“In retrospect, I wouldn’t do that again.” While his organization was “very respectful” of his time off, he found that it was difficult to truly shut off during the months where he was out of office two or three days a week. “When I took the first month off, everyone left me alone. I wasn’t thinking about work.” But when he came back and took a few days a week off, “It opened the window—for myself too—for less rigid boundaries.”

That often ended up frustrating his wife, who was trying to get caught back up on her own work. “It was way unfair to her,” he says. “I wish I’d just taken it all as an extended break again.”

“I just didn’t know what the hell I was doing.”

Alex, 35, who lives in Oakland, has a four-year-old and a one-year-old.

Alex took a couple of weeks of unpaid time off when each child was born, which he could afford to do, and then took two months after his wife went back to work.

He says solo parenting was overwhelming but in a productive way: “With the first kid, the first year? I just didn’t know what the hell I was doing.” But he settled in, eventually: “I don’t know if I got more confident, but I definitely feel like we got closer.” He appreciated “just getting to spend a ton of uninterrupted time together where my only focus was the kid.”

Although he suspects the bond would have formed anyway, he thinks it came faster one-on-one. “This is the only chance that you’re going to get to spend uninterrupted time with your kid, where all you have to do is focus on them. And you don’t you don’t get that chance again.”


“A couple people were surprised that I was taking ‘that long.’”

Sam, 41, in Campbell, California, has a five-year-old.

Sam took six weeks of paternity leave. He wasn’t able to use sick leave, but he used vacation for another two weeks. “My wife had some complications, a difficult labor, so I took a week off immediately.”

He works for a university, where he says “most people were very supportive of it. But a couple people were surprised that I was taking ‘that long.’ A full two months.” Some people had questions: “What are you going to do? How are you going to feed him? How are you going to take care of him? Without the mom around, what are you going to do? Do you know what to do?”

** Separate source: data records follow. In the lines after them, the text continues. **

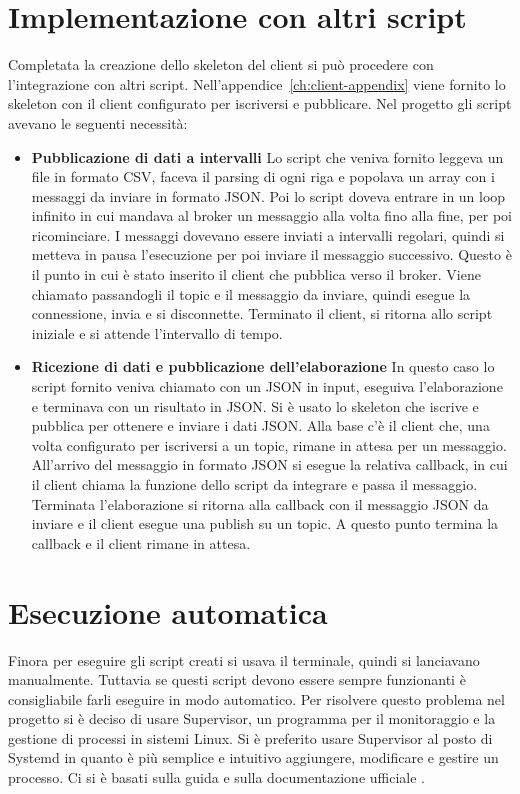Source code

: \section{Implementazione con altri script}
\label{sec:client-implementazione}
Completata la creazione dello skeleton del client si può procedere con l'integrazione con altri script.
Nell'appendice~\ref{ch:client-appendix} viene fornito lo skeleton 
con il client configurato per iscriversi e pubblicare.
Nel progetto gli script avevano le seguenti necessità:
\begin{itemize}
	\item \textbf{Pubblicazione di dati a intervalli}\newline 
	Lo script che veniva fornito leggeva un file in formato CSV, faceva il parsing di ogni riga 
	e popolava un array con i messaggi da inviare in formato JSON.
	Poi lo script doveva entrare in un loop infinito in cui mandava al broker un messaggio alla volta fino alla fine, per poi ricominciare.
	I messaggi dovevano essere inviati a intervalli regolari, 
	quindi si metteva in pausa l'esecuzione per poi inviare il messaggio successivo.
	Questo è il punto in cui è stato inserito il client che pubblica verso il broker.
	Viene chiamato passandogli il topic e il messaggio da inviare, quindi esegue la connessione, invia e si disconnette.
	Terminato il client, si ritorna allo script iniziale e si attende l'intervallo di tempo.

	\item \textbf{Ricezione di dati e pubblicazione dell'elaborazione}\newline
	In questo caso lo script fornito veniva chiamato con un JSON in input, 
	eseguiva l'elaborazione e terminava con un risultato in JSON.
	Si è usato lo skeleton che iscrive e pubblica per ottenere e inviare i dati JSON.
	Alla base c'è il client che, una volta configurato per iscriversi a un topic, rimane in attesa per un messaggio.
	All'arrivo del messaggio in formato JSON si esegue la relativa callback, 
	in cui il client chiama la funzione dello script da integrare e passa il messaggio.
	Terminata l'elaborazione si ritorna alla callback con il messaggio JSON da inviare e il client esegue una publish su un topic.
	A questo punto termina la callback e il client rimane in attesa. 

\end{itemize}


\section{Esecuzione automatica}
\label{sec:client-supervisor}
Finora per eseguire gli script creati si usava il terminale, quindi si lanciavano manualmente.
Tuttavia se questi script devono essere sempre funzionanti è consigliabile farli eseguire in modo automatico.
Per risolvere questo problema nel progetto si è deciso di usare Supervisor, 
un programma per il monitoraggio e la gestione di processi in sistemi Linux.
Si è preferito usare Supervisor al posto di Systemd in quanto 
è più semplice e intuitivo aggiungere, modificare e gestire un processo.
Ci si è basati sulla guida \cite{client-supervisor-guida} e sulla documentazione ufficiale \cite{client-supervisor-doc}.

Answers to those questions came naturally. His wife had some nerve damage from C-section and epidural complications, and she needed a walker for the first few weeks after giving birth. “I very much had to be involved because she couldn’t walk around the house and carry him.”

He says taking leave, and being involved more generally, helped his relationship with his wife. “She felt very confident and comfortable with me having him so she could do things on her own. She could see friends, she could have a social life, have adult interactions without having to worry about what was happening with me and him.”


“The company I’m with now just rolled out a new paternity leave, and it’s so good that we’re like, ‘Oh, we could do this again!’”

Steve, 34, in Salisbury, Maryland, has a nine-year-old, a five-year-old, and a two-year-old.

For his first child, Steve was able to take only two weeks using his vacation time—he didn’t get any leave at all. With his middle child, he was able to take all of a week off. With his youngest, he was working fully remotely, and was offered only unpaid leave, which didn’t feel like a good idea to him or his wife. “I’ve been able to have the baby with me in my office when my wife is sleeping,” he says, “but it would be nicer if I didn’t have to feel like I was multitasking between that and work.”

He says he found not being able to take time off frustrating: “It’s hard to watch my wife carry a child for nine months and then watch her push them out. She does so much work just giving birth. And she had fourth-degree tearing with our first, and I had to just go back to work.”

His current employer, whom he started with after his third child was born, has a particularly generous policy. “We intended to have one kid—two and three were accidents. Because of how everything went with paternity leave, we thought we wouldn’t have a fourth, and we still might not. But the company I’m with now just rolled out a new paternity leave, and it’s so good that we’re like, ‘Oh, we could do this again!’”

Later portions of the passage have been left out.